Raw data Start Marker
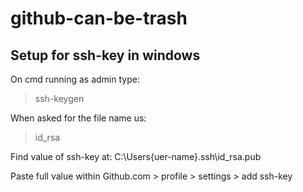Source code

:# github-can-be-trash
Setup for ssh-key in windows
----------------------------------
On cmd running as admin type:
> ssh-keygen

When asked for the file name us:
> id_rsa

Find value of ssh-key at:
C:\Users\{uer-name}\.ssh\id_rsa.pub

Paste full value within Github.com > profile > settings > add ssh-key

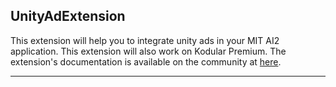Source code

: ## UnityAdExtension

This extension will help you to integrate unity ads in your MIT AI2 application. This extension will also work on Kodular Premium. The extension's documentation is available on the community at <a href="https://community.appinventor.mit.edu/t/free-unityads-integrate-unity-ads-in-your-application/53890?u=oseamiya"> here</a>.

------------------------------------------------

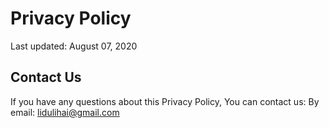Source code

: # Privacy Policy
Last updated: August 07, 2020

## Contact Us
If you have any questions about this Privacy Policy, You can contact us:
By email: lidulihai@gmail.com
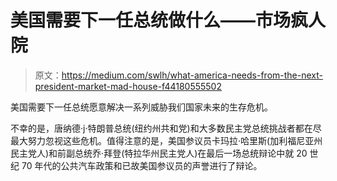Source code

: # 美国需要下一任总统做什么——市场疯人院

> 原文：<https://medium.com/swlh/what-america-needs-from-the-next-president-market-mad-house-f44180555502>

美国需要下一任总统愿意解决一系列威胁我们国家未来的生存危机。

不幸的是，唐纳德·j·特朗普总统(纽约州共和党)和大多数民主党总统挑战者都在尽最大努力忽视这些危机。值得注意的是，美国参议员卡玛拉·哈里斯(加利福尼亚州民主党人)和前副总统乔·拜登(特拉华州民主党人)在最后一场总统辩论中就 20 世纪 70 年代的公共汽车政策和已故美国参议员的声誉进行了辩论。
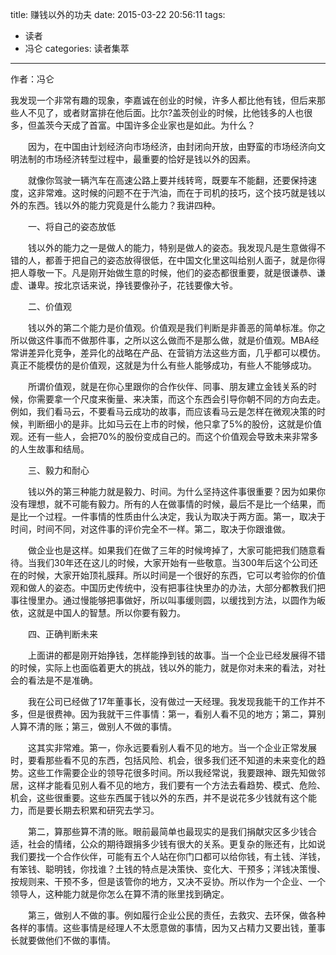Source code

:title: 赚钱以外的功夫
date: 2015-03-22 20:56:11
tags:
- 读者
- 冯仑
categories: 读者集萃
---
作者：冯仑

我发现一个非常有趣的现象，李嘉诚在创业的时候，许多人都比他有钱，但后来那些人不见了，或者财富排在他后面。比尔?盖茨创业的时候，比他钱多的人也很多，但盖茨今天成了首富。中国许多企业家也是如此。为什么？

　　因为，在中国由计划经济向市场经济，由封闭向开放，由野蛮的市场经济向文明法制的市场经济转型过程中，最重要的恰好是钱以外的因素。
<!--more-->
　　就像你驾驶一辆汽车在高速公路上要并线转弯，既要车不能翻，还要保持速度，这非常难。这时候的问题不在于汽油，而在于司机的技巧，这个技巧就是钱以外的东西。钱以外的能力究竟是什么能力？我讲四种。

　　一、将自己的姿态放低

　　钱以外的能力之一是做人的能力，特别是做人的姿态。我发现凡是生意做得不错的人，都善于把自己的姿态放得很低，在中国文化里这叫给别人面子，就是你得把人尊敬一下。凡是刚开始做生意的时候，他们的姿态都很重要，就是很谦恭、谦虚、谦卑。按北京话来说，挣钱要像孙子，花钱要像大爷。

　　二、价值观

　　钱以外的第二个能力是价值观。价值观是我们判断是非善恶的简单标准。你之所以做这件事而不做那件事，之所以这么做而不是那么做，就是价值观。MBA经常讲差异化竞争，差异化的战略在产品、在营销方法这些方面，几乎都可以模仿。真正不能模仿的是价值观，这就是为什么有些人能够成功，有些人不能够成功。

　　所谓价值观，就是在你心里跟你的合作伙伴、同事、朋友建立金钱关系的时候，你需要拿一个尺度来衡量、来决策，而这个东西会引导你朝不同的方向去走。例如，我们看马云，不要看马云成功的故事，而应该看马云是怎样在微观决策的时候，判断细小的是非。比如马云在上市的时候，他只拿了5%的股份，这就是价值观。还有一些人，会把70%的股份变成自己的。而这个价值观会导致未来非常多的人生故事和结局。

　　三、毅力和耐心

　　钱以外的第三种能力就是毅力、时间。为什么坚持这件事很重要？因为如果你没有理想，就不可能有毅力。所有的人在做事情的时候，最后不是比一个结果，而是比一个过程。一件事情的性质由什么决定，我认为取决于两方面。第一，取决于时间，时间不同，对这件事的评价完全不一样。第二，取决于你跟谁做。

　　做企业也是这样。如果我们在做了三年的时候垮掉了，大家可能把我们随意看待。当我们30年还在这儿的时候，大家开始有一些敬意。当300年后这个公司还在的时候，大家开始顶礼膜拜。所以时间是一个很好的东西，它可以考验你的价值观和做人的姿态。中国历史传统中，没有把事往快里办的办法，大部分都教我们把事往慢里办。通过慢能够把事做好，所以叫事缓则圆，以缓找到方法，以圆作为皈依，这就是中国人的智慧。所以你要有毅力。

　　四、正确判断未来

　　上面讲的都是刚开始挣钱，怎样能挣到钱的故事。当一个企业已经发展得不错的时候，实际上也面临着更大的挑战，钱以外的能力，就是你对未来的看法，对社会的看法是不是准确。

　　我在公司已经做了17年董事长，没有做过一天经理。我发现我能干的工作并不多，但是很费神。因为我就干三件事情：第一，看别人看不见的地方；第二，算别人算不清的账；第三，做别人不做的事情。

　　这其实非常难。第一，你永远要看别人看不见的地方。当一个企业正常发展时，要看那些看不见的东西，包括风险、机会，很多我们还不知道的未来变化的趋势。这些工作需要企业的领导花很多时间。所以我经常说，我要跟神、跟先知做邻居，这样才能看见别人看不见的地方，我们要有一个方法去看趋势、模式、危险、机会，这些很重要。这些东西属于钱以外的东西，并不是说花多少钱就有这个能力，而是要长期去积累和研究去学习。

　　第二，算那些算不清的账。眼前最简单也最现实的是我们捐献灾区多少钱合适，社会的情绪，公众的期待跟捐多少钱有很大的关系。更复杂的账还有，比如说我们要找一个合作伙伴，可能有五个人站在你门口都可以给你钱，有土钱、洋钱，有笨钱、聪明钱，你找谁？土钱的特点是决策快、变化大、干预多；洋钱决策慢、按规则来、干预不多，但是该管你的地方，又决不妥协。所以作为一个企业、一个领导人，这种能力就是你怎么在算不清的账里找到确定。

　　第三，做别人不做的事。例如履行企业公民的责任，去救灾、去环保，做各种各样的事情。这些事情是经理人不太愿意做的事情，因为又占精力又要出钱，董事长就要做他们不做的事情。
Raw data End Marker
# Assigned task
Pull out each line of the entries that contains "Privacy".

# Reply to the task
: # Privacy Policy
If you have any questions about this Privacy Policy, You can contact us:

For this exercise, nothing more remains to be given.